Bogor, benang.id – Selalu ada yang berbeda dan unik dari Pesantren Inggris Assalam, Bogor yang dulunya merupakan Rumah Sahabat Anak (RSA) Puspita . Pesantren yang didirikan pada 2012, dan sudah meluluskan 127 santri dengan beragam tingkat kelulusan yakni SMA dan SMP, ini dalam wisuda nya menampilkan konsep Sinema dimana hasil produksi film dari para santri termasuk enam santri yang diwisuda ke -9 pada Sabtu (6/7) lalu di Cinepolis Lippo Ekaloksari, Bogor ditampilkan dalam acara tersebut.
Memang keunikan pendidikan dari Pesantren Inggris ini adalah metode pengajarannya menggunakan bahasa Inggris dalam komunikasi sehari-hari, hingga konsep wisudanya juga berbeda dari umumnya. “Dalam acara wisuda kali ini, diputarkan beberapa film karya para santri Pesantren Inggris Assalam. Salah satunya film Sehari Semimpi, yang diprakarsai oleh santri bernama SyaAnisa.
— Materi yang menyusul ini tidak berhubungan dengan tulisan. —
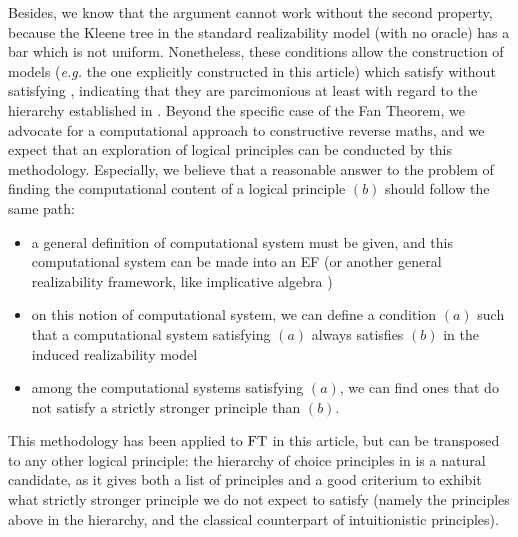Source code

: \documentclass[a4paper,UKenglish,cleveref, autoref, thm-restate]{lipics-v2021}
\begin{document}
Besides, we know that the argument cannot work without the second property,
because the Kleene tree in the standard realizability model (with no oracle)
has a bar which is not uniform. Nonetheless, these conditions allow the
construction of models (\textit{e.g.} the one explicitly constructed in this
article) which satisfy \FT without satisfying \WKL, indicating that they are
parcimonious at least with regard to the hierarchy established in \cite{BreHer21}.
%
%
Beyond the specific case of the Fan Theorem, we advocate for a computational approach
to constructive reverse maths, and we expect that an exploration of logical principles
can be conducted by this methodology.
Especially, we believe that a reasonable answer to the problem of
finding the computational content of a logical
principle $(b)$ should follow the same path:
\begin{itemize}
\item a general definition of computational system must be given,
and this computational system can be made into an EF
(or another general realizability framework, like implicative algebra \cite{Miquel20})
\item on this notion of computational system, we can define a condition $(a)$
such that a computational system satisfying $(a)$ always satisfies $(b)$ in the
induced realizability model
\item among the computational systems satisfying $(a)$, we can find ones
that do not satisfy a strictly stronger principle than $(b)$.
\end{itemize}
This methodology has been applied to $\FT$ in this article,
but can be transposed to any other logical principle:
the hierarchy of choice principles in \cite{BreHer21} is a natural
candidate, as it gives both a list of principles and a good criterium
to exhibit what strictly stronger principle we do not expect to satisfy
(namely the principles above in the hierarchy, and the classical counterpart
of intuitionistic principles).

\end{document}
Sementara itu, film pendek lainnya karya para santri lainnya dapat ditonton di channel Youtube Tidak Sekolah,” ujar Syalwa Ristiannisa, wisudawati yang sudah menempuh pendidikan selama 6 tahun di pesantren Inggris Assalam, Bogor dalam siaran persnya , Senin (8/7) malam.
Menurut Hafas, putra ke-2 dari Ali Qohar, pendiri Pesantren Inggris Assalam, mengatakan wisuda angkatan ke-9 Pesantren Inggris Assalam terdiri dari 1 lulusan setingkat SMA dan 5 lulusan setingkat SMP.
“Pesantren kami memang tidak menerima santri lebih dari 50 orang setiap tahunnya, ujarnya. Pesantren Inggris, lanjutnya, mempunyai kurikulum dan program pendidikan santri dengan gayanya sendiri. Sejak angkatan pertama pada 2013 sudah 89 siswa SMP dan 38 siswa setingkat SMA yang berhasil dididik dan diwisuda di Pesantren Inggris Assalam.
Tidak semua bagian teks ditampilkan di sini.